Wednesday 20 May 2009

Living off the waste land


Deer steak from the Waterleidingduinen [Dune resort of the Amsterdam Water Board], wine from Vondel Park *), wild rabbit from Westpoort industrial estate, anything on your plate can be of urban provenance.

Imagine the shelves of supermarkets emptying fast, local food stores shutting down for days, or even weeks. It's not that improbable, a pandemic of pig flu, or a truckers' strike can do the job. Where would us city-dwellers turn to for our supper?

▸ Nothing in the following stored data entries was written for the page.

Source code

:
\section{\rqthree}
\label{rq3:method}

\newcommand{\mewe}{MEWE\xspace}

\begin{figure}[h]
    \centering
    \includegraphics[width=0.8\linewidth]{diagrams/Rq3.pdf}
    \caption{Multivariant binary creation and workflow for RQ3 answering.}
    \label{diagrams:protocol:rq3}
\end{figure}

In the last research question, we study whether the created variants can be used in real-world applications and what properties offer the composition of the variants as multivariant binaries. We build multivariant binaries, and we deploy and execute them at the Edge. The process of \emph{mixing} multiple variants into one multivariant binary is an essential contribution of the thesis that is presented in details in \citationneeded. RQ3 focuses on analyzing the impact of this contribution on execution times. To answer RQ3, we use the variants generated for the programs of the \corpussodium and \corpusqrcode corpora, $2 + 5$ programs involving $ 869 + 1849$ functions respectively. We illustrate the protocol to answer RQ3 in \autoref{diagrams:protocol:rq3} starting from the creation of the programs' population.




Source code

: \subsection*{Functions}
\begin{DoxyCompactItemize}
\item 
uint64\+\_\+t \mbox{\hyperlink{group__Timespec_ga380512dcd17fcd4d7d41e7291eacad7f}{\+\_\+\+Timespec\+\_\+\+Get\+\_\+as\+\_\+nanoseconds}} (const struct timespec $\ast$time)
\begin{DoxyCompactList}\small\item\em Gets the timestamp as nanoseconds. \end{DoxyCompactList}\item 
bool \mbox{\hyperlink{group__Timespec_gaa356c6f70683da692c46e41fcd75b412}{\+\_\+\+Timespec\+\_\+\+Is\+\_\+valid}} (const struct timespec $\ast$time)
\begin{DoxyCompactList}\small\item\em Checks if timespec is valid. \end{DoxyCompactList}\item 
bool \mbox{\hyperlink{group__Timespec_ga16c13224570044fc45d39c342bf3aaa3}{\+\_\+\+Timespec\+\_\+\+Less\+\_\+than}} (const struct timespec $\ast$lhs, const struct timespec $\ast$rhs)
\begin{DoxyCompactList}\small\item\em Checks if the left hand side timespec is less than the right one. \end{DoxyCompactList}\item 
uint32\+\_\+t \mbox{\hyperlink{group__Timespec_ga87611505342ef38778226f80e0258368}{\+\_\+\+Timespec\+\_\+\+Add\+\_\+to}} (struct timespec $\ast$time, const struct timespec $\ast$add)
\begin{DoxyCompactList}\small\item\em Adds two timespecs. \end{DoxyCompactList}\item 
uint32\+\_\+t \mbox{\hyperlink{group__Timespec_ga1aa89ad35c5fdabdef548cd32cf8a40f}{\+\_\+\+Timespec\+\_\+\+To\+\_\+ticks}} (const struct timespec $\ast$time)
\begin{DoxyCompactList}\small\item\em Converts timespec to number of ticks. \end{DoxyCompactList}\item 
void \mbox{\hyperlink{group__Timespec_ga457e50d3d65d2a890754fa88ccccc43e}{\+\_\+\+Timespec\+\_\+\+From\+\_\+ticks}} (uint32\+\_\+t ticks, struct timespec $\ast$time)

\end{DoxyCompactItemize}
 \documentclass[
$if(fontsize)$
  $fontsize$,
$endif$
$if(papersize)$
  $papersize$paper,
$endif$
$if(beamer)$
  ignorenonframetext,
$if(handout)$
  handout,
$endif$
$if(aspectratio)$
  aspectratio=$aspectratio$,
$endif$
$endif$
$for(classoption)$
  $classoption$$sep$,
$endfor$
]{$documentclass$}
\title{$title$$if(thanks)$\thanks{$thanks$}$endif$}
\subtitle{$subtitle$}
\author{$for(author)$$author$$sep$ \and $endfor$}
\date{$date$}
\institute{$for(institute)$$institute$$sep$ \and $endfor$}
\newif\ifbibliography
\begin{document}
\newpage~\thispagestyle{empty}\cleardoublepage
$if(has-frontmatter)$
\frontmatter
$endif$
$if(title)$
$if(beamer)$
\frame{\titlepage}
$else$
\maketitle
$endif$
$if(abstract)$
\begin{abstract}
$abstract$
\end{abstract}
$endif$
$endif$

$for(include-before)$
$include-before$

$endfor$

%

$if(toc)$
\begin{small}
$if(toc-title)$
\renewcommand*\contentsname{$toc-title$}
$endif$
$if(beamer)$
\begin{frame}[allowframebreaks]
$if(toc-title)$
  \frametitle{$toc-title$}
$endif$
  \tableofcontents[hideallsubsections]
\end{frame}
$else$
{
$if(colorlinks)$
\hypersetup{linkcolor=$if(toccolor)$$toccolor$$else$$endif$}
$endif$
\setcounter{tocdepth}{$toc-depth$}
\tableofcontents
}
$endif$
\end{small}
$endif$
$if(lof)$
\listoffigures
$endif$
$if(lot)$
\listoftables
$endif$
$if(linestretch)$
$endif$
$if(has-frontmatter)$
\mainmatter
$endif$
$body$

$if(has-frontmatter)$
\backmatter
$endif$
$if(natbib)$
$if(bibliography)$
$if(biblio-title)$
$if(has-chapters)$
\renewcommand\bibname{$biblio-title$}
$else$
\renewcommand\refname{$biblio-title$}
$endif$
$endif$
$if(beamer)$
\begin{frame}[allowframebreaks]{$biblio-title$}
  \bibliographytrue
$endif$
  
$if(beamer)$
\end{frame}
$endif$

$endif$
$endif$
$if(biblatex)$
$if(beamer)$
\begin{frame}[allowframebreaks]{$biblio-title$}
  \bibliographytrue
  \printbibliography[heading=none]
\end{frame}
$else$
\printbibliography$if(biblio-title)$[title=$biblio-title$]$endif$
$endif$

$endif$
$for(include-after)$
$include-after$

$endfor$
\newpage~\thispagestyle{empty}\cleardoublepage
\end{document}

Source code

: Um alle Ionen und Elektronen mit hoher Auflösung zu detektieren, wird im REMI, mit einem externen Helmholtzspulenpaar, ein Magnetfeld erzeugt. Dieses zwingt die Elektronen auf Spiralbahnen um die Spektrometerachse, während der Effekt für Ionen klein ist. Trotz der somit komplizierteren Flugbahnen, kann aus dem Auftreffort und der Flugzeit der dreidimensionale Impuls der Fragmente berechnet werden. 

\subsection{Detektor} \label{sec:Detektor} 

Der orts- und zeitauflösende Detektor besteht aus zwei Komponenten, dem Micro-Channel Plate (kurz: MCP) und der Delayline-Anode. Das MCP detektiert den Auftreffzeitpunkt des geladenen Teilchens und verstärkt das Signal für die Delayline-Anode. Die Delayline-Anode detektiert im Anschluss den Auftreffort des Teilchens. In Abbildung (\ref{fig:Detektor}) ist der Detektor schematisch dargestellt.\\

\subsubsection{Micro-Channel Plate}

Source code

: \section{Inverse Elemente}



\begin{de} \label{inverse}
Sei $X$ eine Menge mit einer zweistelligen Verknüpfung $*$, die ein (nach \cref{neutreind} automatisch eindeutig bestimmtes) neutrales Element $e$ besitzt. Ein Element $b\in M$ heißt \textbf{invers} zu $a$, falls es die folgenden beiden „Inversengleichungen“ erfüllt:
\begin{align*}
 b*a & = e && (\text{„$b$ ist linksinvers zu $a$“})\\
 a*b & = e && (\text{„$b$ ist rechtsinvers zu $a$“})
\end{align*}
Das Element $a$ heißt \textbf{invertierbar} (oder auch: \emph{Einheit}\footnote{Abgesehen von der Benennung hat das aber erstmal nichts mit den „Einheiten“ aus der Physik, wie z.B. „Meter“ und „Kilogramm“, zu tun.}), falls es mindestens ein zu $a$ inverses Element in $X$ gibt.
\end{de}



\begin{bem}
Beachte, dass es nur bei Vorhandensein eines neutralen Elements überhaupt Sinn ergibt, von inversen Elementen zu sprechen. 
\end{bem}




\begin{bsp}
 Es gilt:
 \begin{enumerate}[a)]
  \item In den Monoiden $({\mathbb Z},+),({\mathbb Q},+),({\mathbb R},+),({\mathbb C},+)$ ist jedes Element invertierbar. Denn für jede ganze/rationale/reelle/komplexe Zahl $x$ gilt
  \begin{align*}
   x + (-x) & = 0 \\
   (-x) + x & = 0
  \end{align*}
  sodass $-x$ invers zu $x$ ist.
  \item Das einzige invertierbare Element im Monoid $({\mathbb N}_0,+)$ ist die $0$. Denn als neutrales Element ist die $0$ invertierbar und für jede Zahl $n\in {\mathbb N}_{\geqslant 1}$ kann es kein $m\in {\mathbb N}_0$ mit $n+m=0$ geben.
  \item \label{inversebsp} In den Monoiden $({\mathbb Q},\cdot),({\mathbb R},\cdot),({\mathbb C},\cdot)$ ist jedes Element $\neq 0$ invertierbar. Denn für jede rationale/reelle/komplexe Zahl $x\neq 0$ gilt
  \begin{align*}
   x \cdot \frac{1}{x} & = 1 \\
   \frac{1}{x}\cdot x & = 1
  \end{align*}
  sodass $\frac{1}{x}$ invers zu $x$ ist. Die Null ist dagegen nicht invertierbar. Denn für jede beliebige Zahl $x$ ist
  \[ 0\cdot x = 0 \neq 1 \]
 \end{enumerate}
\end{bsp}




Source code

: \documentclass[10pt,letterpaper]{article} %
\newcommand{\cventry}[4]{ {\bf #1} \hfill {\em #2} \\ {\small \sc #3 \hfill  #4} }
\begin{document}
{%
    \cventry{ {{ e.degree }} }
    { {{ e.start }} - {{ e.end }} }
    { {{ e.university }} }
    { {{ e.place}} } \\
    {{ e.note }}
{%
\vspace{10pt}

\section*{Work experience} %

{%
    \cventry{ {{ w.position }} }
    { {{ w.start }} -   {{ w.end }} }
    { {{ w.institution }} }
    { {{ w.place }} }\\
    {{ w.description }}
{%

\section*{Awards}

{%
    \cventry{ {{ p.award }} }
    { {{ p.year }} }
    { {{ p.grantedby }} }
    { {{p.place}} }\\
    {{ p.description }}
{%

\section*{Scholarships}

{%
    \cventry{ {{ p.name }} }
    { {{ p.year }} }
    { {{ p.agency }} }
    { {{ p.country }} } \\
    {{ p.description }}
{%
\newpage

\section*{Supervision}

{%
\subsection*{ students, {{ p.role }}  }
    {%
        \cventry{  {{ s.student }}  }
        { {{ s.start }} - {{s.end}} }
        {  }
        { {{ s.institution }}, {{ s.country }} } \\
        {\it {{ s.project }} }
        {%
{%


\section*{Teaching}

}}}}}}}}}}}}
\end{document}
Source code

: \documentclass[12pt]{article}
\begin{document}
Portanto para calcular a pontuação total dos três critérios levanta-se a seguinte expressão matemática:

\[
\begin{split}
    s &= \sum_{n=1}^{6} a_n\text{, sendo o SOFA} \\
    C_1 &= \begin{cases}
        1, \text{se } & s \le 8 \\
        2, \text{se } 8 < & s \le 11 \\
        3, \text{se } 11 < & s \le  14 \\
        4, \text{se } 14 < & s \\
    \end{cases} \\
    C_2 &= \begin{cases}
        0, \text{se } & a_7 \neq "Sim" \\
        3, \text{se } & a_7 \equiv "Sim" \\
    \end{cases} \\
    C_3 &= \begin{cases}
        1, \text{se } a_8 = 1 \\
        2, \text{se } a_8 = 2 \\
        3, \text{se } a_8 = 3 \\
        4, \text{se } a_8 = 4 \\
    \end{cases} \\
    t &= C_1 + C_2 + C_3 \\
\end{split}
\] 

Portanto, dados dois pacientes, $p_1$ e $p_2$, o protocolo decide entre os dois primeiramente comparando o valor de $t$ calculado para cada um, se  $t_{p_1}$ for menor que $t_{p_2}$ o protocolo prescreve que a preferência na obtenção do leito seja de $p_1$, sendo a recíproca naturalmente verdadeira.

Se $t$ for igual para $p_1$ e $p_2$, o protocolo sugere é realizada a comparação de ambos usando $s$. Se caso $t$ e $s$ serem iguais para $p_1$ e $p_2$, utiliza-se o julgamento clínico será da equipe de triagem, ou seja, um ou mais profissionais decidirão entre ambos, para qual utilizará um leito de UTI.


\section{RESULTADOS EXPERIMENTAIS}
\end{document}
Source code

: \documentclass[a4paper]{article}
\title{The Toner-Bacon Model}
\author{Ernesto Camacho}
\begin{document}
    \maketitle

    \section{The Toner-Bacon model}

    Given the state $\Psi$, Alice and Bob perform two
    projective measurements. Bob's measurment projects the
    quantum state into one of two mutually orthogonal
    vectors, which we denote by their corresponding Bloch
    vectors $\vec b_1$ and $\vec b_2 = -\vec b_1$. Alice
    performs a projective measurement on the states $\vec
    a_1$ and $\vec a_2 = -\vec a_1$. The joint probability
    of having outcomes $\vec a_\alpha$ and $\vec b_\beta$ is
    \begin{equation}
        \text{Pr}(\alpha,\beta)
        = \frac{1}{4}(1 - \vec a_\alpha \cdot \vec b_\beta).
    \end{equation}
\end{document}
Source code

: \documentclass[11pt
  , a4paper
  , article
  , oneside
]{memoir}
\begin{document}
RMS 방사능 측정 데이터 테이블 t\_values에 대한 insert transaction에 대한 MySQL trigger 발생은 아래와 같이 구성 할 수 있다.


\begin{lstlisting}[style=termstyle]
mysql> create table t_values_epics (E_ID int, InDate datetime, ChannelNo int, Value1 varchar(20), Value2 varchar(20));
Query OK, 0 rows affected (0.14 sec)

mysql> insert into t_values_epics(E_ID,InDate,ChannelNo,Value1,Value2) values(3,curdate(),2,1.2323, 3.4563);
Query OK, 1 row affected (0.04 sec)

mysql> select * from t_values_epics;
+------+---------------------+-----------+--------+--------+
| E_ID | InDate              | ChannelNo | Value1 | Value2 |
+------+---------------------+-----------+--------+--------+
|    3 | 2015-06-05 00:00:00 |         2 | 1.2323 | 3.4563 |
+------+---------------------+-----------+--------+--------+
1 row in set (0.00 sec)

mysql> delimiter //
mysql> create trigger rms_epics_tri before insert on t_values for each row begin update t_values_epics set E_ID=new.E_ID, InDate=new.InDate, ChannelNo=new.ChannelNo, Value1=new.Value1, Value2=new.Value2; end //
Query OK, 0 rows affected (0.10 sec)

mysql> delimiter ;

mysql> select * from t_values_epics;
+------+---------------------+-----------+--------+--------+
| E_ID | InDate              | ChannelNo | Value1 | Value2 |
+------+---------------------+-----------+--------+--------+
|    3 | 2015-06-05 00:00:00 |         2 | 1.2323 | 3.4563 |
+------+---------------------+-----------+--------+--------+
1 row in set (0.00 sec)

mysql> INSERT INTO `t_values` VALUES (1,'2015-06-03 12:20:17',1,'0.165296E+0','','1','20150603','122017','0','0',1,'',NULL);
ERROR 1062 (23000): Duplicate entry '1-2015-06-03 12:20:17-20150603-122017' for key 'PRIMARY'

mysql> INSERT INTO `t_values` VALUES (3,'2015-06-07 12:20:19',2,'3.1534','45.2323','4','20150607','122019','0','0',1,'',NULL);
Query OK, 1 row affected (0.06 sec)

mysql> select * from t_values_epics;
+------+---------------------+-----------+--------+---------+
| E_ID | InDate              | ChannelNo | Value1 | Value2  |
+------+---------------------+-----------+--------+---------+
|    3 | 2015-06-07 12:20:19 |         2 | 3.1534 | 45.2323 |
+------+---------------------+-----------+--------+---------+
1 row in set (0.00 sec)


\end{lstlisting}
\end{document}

Should we savour sauteed tulip bulbs, like our grand-parents did during the starvation winter of WW II? Or would we resort to the oldest ways of food providing, and revive our dormant hunter-gatherer skills? Even in the built-up areas of our major cities there's ample opportunity for urban hunters and gatherers to catch a furry, or feathery friend, and to take home a rich harvest of fresh and healthy veggies and herbs for free.

I gathered from the web site of 'Het Parool', an Amsterdam daily, an article about urban foraging by an artistic couple, Wietske Maas and Matteo Pasquinello. Wietske is of Tasmanian birth, but of Dutch parentage. In her former life she was exhibiting in art galleries in Australia, but as of today she and Matteo have become hunter-gatherers in the Amsterdam outback.
Sander Overeinder, chef of restaurant 'As' [reminiscent of 'axis', as well as of 'Ashes to ashes', definitely not of 'ass'!], served their booty, diced and sliced to culinary standards, to a jury of artists and natural scientists.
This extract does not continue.